# Exercise materials

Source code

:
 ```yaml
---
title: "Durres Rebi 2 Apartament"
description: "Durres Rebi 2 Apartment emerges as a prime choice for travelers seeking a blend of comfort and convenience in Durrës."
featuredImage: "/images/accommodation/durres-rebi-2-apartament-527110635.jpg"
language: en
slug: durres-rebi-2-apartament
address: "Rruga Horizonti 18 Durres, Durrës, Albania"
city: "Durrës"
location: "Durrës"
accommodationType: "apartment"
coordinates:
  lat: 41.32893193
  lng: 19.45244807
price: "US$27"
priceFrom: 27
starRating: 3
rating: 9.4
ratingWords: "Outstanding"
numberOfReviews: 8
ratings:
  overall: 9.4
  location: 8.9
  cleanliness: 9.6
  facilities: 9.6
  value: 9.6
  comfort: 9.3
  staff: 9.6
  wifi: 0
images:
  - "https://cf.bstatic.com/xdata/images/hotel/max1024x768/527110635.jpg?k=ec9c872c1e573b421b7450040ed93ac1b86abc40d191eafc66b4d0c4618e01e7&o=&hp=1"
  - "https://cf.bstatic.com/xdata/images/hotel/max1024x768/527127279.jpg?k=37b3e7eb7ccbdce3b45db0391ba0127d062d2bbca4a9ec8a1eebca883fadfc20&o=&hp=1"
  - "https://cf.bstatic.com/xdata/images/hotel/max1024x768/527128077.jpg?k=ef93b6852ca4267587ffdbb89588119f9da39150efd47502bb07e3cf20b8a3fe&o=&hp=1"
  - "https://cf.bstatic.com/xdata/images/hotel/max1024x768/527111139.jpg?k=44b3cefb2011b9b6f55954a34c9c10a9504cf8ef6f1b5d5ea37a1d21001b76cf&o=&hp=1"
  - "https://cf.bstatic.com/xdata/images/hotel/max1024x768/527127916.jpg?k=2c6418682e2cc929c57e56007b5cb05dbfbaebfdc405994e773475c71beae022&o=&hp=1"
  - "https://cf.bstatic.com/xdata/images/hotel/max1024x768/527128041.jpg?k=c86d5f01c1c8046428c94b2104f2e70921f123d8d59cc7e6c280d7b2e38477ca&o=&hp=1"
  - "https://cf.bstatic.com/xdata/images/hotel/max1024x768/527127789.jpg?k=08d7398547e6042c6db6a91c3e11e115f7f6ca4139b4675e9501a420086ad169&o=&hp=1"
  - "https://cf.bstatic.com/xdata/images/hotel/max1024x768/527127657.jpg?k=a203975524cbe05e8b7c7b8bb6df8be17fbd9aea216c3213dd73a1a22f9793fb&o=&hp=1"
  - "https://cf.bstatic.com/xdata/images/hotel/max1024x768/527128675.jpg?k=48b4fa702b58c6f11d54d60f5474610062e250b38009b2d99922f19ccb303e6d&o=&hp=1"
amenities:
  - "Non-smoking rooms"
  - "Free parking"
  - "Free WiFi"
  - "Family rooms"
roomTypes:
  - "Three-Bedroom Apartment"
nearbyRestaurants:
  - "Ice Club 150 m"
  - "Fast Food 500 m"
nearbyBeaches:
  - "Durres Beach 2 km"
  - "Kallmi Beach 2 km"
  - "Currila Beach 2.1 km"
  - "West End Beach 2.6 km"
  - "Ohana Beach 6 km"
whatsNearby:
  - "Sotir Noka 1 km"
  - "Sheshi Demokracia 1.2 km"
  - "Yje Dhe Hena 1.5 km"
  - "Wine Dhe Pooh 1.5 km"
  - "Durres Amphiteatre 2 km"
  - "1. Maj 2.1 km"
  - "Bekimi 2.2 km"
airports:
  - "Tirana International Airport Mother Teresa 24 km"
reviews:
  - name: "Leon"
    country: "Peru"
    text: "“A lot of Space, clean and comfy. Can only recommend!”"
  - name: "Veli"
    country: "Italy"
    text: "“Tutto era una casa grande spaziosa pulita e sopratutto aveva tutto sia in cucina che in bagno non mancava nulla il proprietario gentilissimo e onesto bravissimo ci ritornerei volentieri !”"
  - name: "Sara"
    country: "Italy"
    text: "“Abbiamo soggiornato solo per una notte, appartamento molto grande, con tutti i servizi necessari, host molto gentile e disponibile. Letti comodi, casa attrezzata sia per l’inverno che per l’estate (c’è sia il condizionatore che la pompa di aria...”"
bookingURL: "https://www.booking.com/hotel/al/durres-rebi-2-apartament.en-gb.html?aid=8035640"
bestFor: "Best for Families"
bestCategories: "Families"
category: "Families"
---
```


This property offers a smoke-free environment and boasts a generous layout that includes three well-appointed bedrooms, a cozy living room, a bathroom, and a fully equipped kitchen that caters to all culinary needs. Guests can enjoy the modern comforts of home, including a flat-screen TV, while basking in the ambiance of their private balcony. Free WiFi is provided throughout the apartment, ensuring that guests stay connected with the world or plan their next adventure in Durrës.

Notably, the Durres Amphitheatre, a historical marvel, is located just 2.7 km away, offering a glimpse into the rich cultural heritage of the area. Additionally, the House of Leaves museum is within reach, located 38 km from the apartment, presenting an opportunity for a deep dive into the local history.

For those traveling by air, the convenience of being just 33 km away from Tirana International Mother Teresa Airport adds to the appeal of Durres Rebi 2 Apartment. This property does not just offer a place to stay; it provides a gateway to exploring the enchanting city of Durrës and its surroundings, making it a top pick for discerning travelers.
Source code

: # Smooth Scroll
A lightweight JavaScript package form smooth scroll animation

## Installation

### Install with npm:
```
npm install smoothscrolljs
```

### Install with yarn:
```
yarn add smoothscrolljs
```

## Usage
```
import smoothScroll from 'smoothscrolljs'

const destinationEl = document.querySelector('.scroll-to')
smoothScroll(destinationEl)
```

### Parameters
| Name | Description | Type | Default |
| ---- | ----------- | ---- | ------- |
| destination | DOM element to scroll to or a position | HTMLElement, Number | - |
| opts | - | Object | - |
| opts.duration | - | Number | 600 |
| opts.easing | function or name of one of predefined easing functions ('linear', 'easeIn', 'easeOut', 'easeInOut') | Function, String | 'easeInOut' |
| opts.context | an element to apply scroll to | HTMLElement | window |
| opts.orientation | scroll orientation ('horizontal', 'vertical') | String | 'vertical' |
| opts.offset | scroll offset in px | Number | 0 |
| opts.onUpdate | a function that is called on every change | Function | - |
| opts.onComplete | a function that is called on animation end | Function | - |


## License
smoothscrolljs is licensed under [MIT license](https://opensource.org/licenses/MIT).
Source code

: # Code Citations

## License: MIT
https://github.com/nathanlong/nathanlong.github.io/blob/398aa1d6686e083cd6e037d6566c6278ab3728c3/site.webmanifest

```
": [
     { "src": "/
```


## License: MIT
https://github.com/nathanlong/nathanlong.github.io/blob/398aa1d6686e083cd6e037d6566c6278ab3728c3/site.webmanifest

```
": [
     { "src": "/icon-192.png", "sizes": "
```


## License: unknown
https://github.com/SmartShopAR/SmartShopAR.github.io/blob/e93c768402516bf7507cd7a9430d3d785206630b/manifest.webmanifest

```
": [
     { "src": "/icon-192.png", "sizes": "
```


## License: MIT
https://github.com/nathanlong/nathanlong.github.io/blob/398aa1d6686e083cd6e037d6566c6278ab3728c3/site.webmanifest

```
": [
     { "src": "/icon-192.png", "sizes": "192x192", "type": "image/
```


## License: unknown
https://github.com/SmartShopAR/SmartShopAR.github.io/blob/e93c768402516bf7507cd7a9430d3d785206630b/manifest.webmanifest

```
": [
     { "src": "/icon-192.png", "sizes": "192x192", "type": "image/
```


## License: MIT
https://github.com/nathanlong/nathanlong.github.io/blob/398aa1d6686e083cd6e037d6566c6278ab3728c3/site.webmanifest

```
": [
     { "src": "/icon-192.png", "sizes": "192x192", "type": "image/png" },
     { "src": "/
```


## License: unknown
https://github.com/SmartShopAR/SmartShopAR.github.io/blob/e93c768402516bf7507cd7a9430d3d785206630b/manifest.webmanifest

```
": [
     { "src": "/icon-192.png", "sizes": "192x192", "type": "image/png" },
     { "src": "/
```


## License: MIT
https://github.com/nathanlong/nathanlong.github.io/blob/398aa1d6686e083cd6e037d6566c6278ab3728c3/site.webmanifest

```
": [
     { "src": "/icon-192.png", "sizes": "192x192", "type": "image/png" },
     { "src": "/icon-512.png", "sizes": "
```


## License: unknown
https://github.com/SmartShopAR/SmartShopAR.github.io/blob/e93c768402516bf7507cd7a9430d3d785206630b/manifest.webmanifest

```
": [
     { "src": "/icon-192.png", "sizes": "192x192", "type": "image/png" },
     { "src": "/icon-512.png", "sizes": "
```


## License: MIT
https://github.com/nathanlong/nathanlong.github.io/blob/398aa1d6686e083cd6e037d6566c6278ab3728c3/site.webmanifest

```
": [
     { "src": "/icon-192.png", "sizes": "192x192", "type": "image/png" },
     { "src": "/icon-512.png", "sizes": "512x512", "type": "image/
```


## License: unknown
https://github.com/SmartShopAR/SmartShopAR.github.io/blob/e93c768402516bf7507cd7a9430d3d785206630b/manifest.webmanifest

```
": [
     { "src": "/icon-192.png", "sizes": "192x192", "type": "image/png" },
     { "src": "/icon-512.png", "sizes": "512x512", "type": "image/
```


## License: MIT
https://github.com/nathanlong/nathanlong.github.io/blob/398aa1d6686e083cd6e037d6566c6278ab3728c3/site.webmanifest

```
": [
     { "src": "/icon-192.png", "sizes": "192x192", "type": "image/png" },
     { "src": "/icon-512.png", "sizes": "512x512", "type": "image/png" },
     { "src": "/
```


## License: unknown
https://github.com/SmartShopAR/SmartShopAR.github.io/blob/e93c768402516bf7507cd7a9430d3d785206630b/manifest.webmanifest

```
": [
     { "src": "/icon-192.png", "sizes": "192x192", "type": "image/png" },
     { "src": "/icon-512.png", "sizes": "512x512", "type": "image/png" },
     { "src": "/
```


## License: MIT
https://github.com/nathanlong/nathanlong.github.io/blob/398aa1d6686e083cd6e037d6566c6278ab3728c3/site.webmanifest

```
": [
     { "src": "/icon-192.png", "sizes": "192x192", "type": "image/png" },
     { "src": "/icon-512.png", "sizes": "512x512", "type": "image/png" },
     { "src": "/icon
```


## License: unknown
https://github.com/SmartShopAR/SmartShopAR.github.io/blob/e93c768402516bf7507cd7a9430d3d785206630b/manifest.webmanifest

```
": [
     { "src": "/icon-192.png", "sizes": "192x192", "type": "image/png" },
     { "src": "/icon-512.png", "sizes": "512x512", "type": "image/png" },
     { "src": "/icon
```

# Brief
Set out every line from the material that contains the string "Function".

# Result
| opts.easing | function or name of one of predefined easing functions ('linear', 'easeIn', 'easeOut', 'easeInOut') | Function, String | 'easeInOut' |
| opts.onUpdate | a function that is called on every change | Function | - |
| opts.onComplete | a function that is called on animation end | Function | - |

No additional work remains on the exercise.